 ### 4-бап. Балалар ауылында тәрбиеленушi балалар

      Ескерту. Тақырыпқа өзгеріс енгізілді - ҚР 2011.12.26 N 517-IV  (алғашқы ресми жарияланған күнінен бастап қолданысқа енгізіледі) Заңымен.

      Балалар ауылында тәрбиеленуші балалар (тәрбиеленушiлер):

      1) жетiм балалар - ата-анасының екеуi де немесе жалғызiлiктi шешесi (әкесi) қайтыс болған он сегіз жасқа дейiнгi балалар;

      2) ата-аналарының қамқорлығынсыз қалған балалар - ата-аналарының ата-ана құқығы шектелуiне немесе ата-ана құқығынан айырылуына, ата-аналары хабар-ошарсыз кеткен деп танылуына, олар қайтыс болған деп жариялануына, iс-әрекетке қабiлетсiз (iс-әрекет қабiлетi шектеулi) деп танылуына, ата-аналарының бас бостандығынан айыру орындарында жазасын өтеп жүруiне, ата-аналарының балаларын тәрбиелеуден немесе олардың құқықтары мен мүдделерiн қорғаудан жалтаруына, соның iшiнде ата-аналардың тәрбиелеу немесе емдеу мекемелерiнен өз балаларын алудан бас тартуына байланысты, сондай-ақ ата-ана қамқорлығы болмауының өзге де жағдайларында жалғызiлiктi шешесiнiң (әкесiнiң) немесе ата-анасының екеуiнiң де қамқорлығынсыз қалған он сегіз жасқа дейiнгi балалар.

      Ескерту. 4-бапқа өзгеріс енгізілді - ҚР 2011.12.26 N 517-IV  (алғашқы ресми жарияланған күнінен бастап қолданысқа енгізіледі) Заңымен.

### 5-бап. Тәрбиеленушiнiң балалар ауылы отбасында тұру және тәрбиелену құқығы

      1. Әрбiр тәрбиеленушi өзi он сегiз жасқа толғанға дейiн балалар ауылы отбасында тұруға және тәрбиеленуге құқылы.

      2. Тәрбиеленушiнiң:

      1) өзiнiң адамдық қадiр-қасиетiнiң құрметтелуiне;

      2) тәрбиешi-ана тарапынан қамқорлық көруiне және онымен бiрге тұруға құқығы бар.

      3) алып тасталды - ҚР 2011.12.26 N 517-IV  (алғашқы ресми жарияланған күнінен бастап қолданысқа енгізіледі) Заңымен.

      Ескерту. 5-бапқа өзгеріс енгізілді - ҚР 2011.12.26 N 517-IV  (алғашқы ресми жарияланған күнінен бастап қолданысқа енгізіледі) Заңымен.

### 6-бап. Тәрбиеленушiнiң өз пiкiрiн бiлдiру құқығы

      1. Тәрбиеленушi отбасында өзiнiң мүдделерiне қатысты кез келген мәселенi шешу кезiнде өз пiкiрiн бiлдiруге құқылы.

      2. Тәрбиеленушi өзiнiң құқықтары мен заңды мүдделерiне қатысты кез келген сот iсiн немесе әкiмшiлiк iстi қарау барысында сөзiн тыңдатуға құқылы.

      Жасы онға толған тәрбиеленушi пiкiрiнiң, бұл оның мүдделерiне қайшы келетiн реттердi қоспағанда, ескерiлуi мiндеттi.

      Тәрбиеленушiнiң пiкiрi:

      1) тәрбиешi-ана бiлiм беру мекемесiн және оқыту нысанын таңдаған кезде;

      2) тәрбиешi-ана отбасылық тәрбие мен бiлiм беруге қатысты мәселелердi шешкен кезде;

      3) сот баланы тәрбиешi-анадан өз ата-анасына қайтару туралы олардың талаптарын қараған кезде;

TASK DETAILS:
The answer must be the full listing, returned exactly as given.

TASK OUTPUT:
 ### 4-бап. Балалар ауылында тәрбиеленушi балалар

      Ескерту. Тақырыпқа өзгеріс енгізілді - ҚР 2011.12.26 N 517-IV  (алғашқы ресми жарияланған күнінен бастап қолданысқа енгізіледі) Заңымен.

      Балалар ауылында тәрбиеленуші балалар (тәрбиеленушiлер):

      1) жетiм балалар - ата-анасының екеуi де немесе жалғызiлiктi шешесi (әкесi) қайтыс болған он сегіз жасқа дейiнгi балалар;

      2) ата-аналарының қамқорлығынсыз қалған балалар - ата-аналарының ата-ана құқығы шектелуiне немесе ата-ана құқығынан айырылуына, ата-аналары хабар-ошарсыз кеткен деп танылуына, олар қайтыс болған деп жариялануына, iс-әрекетке қабiлетсiз (iс-әрекет қабiлетi шектеулi) деп танылуына, ата-аналарының бас бостандығынан айыру орындарында жазасын өтеп жүруiне, ата-аналарының балаларын тәрбиелеуден немесе олардың құқықтары мен мүдделерiн қорғаудан жалтаруына, соның iшiнде ата-аналардың тәрбиелеу немесе емдеу мекемелерiнен өз балаларын алудан бас тартуына байланысты, сондай-ақ ата-ана қамқорлығы болмауының өзге де жағдайларында жалғызiлiктi шешесiнiң (әкесiнiң) немесе ата-анасының екеуiнiң де қамқорлығынсыз қалған он сегіз жасқа дейiнгi балалар.

      Ескерту. 4-бапқа өзгеріс енгізілді - ҚР 2011.12.26 N 517-IV  (алғашқы ресми жарияланған күнінен бастап қолданысқа енгізіледі) Заңымен.

### 5-бап. Тәрбиеленушiнiң балалар ауылы отбасында тұру және тәрбиелену құқығы

      1. Әрбiр тәрбиеленушi өзi он сегiз жасқа толғанға дейiн балалар ауылы отбасында тұруға және тәрбиеленуге құқылы.

      2. Тәрбиеленушiнiң:

      1) өзiнiң адамдық қадiр-қасиетiнiң құрметтелуiне;

      2) тәрбиешi-ана тарапынан қамқорлық көруiне және онымен бiрге тұруға құқығы бар.

      3) алып тасталды - ҚР 2011.12.26 N 517-IV  (алғашқы ресми жарияланған күнінен бастап қолданысқа енгізіледі) Заңымен.

      Ескерту. 5-бапқа өзгеріс енгізілді - ҚР 2011.12.26 N 517-IV  (алғашқы ресми жарияланған күнінен бастап қолданысқа енгізіледі) Заңымен.

### 6-бап. Тәрбиеленушiнiң өз пiкiрiн бiлдiру құқығы

      1. Тәрбиеленушi отбасында өзiнiң мүдделерiне қатысты кез келген мәселенi шешу кезiнде өз пiкiрiн бiлдiруге құқылы.

      2. Тәрбиеленушi өзiнiң құқықтары мен заңды мүдделерiне қатысты кез келген сот iсiн немесе әкiмшiлiк iстi қарау барысында сөзiн тыңдатуға құқылы.

      Жасы онға толған тәрбиеленушi пiкiрiнiң, бұл оның мүдделерiне қайшы келетiн реттердi қоспағанда, ескерiлуi мiндеттi.

      Тәрбиеленушiнiң пiкiрi:

      1) тәрбиешi-ана бiлiм беру мекемесiн және оқыту нысанын таңдаған кезде;

      2) тәрбиешi-ана отбасылық тәрбие мен бiлiм беруге қатысты мәселелердi шешкен кезде;

      3) сот баланы тәрбиешi-анадан өз ата-анасына қайтару туралы олардың талаптарын қараған кезде;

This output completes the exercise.